Faculta-se-lhe, porém, o cumprimento de obrigação alternativa, ou seja, de adotar,

dentro de no máximo 60 (sessenta) dias após o trânsito em julgado desta decisão,

procedimentos de reutilização e recompra, por preço justo, de no mínimo 50%

(cinquenta por cento) das garrafas plásticas que produzir a cada ano, após o uso

do produto pelos consumidores, a fim de dar-lhes destinação final ambientalmente

adequada, assim entendida a utilização e reutilização de garrafas e outras

embalagens plásticas em processos de reciclagem, e para a fabricação de

embalagens novas ou para outro uso econômico, respeitadas as vedações e

restrições estabelecidas pelos órgãos oficiais competentes da área de saúde.

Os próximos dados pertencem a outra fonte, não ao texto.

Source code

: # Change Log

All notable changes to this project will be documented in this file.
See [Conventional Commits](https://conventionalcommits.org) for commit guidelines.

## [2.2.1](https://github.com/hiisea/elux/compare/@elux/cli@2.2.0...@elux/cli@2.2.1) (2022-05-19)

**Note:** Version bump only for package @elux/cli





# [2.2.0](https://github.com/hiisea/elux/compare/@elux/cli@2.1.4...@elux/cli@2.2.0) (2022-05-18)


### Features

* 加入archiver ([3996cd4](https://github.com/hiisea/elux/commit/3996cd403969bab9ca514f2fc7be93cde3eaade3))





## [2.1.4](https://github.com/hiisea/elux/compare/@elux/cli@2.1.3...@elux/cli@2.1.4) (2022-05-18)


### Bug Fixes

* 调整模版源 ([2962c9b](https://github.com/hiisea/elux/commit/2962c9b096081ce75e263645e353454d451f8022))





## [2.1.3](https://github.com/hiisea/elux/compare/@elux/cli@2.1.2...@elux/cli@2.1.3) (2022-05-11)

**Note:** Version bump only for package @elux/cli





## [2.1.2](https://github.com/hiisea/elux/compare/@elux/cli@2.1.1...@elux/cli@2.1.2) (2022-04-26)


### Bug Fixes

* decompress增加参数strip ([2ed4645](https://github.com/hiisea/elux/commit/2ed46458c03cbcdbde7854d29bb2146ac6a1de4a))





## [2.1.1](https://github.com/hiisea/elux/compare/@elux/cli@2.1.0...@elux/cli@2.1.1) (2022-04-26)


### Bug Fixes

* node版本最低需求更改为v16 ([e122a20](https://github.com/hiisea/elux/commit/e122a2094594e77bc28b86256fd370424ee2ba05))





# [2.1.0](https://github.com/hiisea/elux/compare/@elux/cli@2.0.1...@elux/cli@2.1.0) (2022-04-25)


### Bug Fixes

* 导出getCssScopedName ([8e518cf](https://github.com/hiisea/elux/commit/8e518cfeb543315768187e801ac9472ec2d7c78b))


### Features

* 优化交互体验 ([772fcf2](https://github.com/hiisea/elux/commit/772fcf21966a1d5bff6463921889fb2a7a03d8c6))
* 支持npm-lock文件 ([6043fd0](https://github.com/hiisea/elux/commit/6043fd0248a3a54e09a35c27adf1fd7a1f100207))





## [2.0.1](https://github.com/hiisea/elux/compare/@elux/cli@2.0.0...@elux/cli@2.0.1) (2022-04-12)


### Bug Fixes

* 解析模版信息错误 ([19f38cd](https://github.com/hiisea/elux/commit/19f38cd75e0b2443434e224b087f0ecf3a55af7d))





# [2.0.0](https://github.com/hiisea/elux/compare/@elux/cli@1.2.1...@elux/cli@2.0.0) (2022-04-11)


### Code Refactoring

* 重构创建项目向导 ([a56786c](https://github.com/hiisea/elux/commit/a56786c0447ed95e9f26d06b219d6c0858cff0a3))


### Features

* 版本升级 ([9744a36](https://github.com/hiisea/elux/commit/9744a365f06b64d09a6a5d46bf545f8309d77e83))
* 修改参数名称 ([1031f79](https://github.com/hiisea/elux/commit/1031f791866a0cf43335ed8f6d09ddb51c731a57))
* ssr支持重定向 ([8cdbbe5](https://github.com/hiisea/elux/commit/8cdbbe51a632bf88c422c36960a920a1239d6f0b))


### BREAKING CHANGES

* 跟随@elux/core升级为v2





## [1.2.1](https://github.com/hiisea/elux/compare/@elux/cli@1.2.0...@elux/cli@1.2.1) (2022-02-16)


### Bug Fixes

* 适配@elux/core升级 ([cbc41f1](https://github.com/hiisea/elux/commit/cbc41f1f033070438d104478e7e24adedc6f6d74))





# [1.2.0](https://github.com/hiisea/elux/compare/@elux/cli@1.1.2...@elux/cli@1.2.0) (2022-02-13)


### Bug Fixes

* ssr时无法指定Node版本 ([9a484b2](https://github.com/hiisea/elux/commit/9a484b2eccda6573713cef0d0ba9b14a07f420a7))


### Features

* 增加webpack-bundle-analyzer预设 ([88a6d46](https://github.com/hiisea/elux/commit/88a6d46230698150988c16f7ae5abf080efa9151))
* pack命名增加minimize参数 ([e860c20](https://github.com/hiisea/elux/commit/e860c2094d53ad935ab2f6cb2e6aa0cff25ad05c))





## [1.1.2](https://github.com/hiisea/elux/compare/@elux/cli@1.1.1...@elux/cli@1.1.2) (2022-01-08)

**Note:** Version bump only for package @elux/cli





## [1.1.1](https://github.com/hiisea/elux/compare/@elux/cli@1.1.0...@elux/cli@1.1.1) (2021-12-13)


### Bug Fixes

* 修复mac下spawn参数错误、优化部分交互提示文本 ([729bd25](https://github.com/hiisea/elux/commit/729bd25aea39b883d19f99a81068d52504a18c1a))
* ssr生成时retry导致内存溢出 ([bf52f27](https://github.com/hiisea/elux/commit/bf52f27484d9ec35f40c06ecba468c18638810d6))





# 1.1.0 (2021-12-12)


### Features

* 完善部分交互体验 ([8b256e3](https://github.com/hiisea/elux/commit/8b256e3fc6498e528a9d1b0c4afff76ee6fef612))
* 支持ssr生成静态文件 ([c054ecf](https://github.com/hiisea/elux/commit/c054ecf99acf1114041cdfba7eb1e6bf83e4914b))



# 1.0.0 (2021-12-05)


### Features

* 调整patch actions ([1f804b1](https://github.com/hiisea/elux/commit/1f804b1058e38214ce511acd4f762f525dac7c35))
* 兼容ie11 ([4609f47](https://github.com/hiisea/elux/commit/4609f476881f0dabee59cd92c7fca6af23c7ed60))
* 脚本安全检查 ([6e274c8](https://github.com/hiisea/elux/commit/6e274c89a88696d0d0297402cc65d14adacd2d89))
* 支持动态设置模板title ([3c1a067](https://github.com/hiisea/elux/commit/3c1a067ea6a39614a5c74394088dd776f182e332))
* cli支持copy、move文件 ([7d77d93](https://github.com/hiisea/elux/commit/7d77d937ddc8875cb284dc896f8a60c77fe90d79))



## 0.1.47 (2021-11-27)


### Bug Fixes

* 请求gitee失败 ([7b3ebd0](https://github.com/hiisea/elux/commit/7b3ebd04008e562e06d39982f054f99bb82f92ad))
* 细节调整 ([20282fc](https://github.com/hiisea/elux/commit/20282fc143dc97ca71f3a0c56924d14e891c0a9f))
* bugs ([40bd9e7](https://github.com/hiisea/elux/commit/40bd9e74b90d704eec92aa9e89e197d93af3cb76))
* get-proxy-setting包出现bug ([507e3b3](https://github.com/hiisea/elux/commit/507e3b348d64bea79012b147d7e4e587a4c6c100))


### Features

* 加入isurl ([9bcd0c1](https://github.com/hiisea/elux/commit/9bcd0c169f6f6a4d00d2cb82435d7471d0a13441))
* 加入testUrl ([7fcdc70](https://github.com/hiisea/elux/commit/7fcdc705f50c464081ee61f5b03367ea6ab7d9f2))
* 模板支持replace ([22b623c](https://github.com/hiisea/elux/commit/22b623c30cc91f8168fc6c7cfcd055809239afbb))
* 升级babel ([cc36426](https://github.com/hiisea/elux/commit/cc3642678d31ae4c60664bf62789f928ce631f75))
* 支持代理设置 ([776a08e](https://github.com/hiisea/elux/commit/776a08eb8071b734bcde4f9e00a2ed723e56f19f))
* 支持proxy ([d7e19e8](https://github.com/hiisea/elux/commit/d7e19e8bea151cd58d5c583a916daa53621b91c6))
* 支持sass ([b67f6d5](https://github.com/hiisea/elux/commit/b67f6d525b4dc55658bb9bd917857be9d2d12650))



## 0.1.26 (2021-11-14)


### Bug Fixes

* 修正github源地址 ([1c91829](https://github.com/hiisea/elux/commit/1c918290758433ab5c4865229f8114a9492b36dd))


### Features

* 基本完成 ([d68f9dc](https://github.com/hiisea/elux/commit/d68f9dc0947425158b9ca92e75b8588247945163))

Acolhe-se também o apelo 'em termos', para condenar a apelada a dar início

imediato a campanha publicitária às suas expensas, com destinação de no

mínimo 20% (vinte por cento) dos recursos financeiros que vier a gastar

anualmente com a promoção de seus produtos, na divulgação de mensagens

educativas de combate ao lançamento de lixo plástico em corpos d'água e no meio

ambiente em geral, informando o consumidor sobre as formas de reaproveitamento

e reutilização de vasilhames, indicando os locais e as condições de recompra das

embalagens plásticas, e estimulando a coleta destas visando a educação

ambiental e sua reciclagem. Deverá ainda imprimir em local visível e destacado da

embalagem de todos os seus produtos informações sobre a possibilidade da sua

reutilização e recompra, advertindo o consumidor quanto aos riscos ambientais

advindos de seu descarte no solo, corpos d'água ou qualquer outro local não

previsto pelo órgão municipal competente de limpeza pública.

Sem prejuízo da responsabilidade por danos ambientais causados pelas

embalagens plásticas de seus produtos, o descumprimento comprovado, ainda

que parcial, de qualquer das obrigações aqui fixadas nos limites da competência

territorial deste Tribunal (Lei nº 7.347/85, art. 16), incorrerá a apelada em multa

diária equivalente a 0,5% (meio por cento) do valor dado à causa, a ser carreada

para o fundo previsto no artigo 13 da lei nº 7.347/85.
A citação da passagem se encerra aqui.